DATA RECORDS Block Start

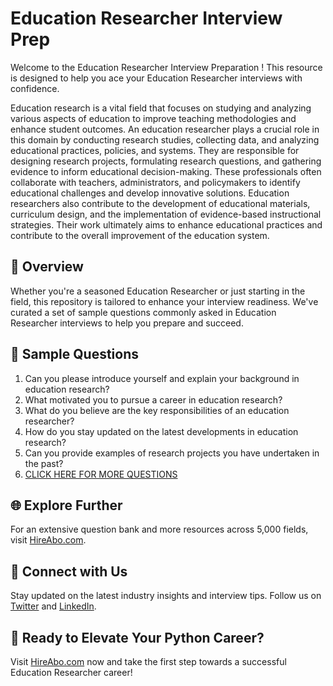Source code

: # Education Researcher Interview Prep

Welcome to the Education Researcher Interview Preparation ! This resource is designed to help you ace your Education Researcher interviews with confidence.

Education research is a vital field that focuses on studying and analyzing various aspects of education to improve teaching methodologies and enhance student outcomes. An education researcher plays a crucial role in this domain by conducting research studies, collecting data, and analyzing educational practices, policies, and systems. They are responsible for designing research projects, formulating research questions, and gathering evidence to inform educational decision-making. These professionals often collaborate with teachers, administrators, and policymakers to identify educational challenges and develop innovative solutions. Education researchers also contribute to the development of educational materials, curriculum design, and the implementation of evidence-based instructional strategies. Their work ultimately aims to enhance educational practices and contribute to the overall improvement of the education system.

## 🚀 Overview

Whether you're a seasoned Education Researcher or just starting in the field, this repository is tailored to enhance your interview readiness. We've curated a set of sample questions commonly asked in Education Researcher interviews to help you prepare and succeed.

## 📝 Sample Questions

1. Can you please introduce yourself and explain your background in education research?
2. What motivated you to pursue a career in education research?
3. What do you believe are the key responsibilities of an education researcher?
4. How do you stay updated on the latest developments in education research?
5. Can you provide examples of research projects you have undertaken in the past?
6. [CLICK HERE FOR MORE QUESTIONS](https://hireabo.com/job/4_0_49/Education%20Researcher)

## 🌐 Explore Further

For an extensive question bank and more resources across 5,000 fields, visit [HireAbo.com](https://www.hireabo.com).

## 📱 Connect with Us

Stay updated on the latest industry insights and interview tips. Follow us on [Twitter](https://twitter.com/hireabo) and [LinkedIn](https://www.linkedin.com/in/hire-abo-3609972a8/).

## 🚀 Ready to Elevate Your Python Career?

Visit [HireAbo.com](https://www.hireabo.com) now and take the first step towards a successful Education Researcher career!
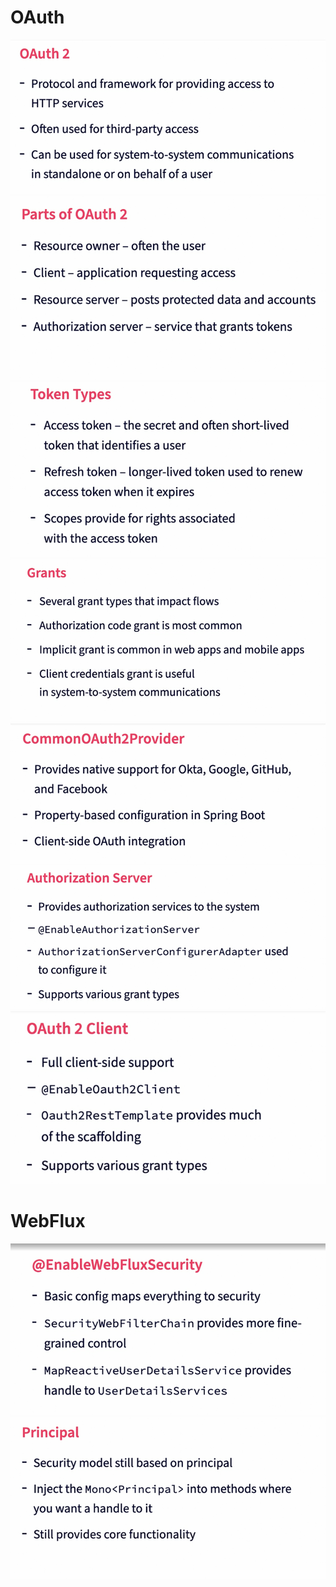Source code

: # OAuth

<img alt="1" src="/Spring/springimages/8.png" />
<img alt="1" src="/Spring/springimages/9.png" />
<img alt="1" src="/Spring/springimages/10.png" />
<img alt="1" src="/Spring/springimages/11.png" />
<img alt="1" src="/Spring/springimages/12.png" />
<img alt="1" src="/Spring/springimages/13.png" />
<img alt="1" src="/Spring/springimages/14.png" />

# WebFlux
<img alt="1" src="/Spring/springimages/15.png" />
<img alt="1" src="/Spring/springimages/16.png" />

DATA RECORDS Block End

▸ TO DO: Please copy the lines in the records above between the one holding "3. What do you" and the one holding "5. Can you provide", inclusive, exactly and with no other line.

▸ YOUR SOLUTION:
3. What do you believe are the key responsibilities of an education researcher?
4. How do you stay updated on the latest developments in education research?
5. Can you provide examples of research projects you have undertaken in the past?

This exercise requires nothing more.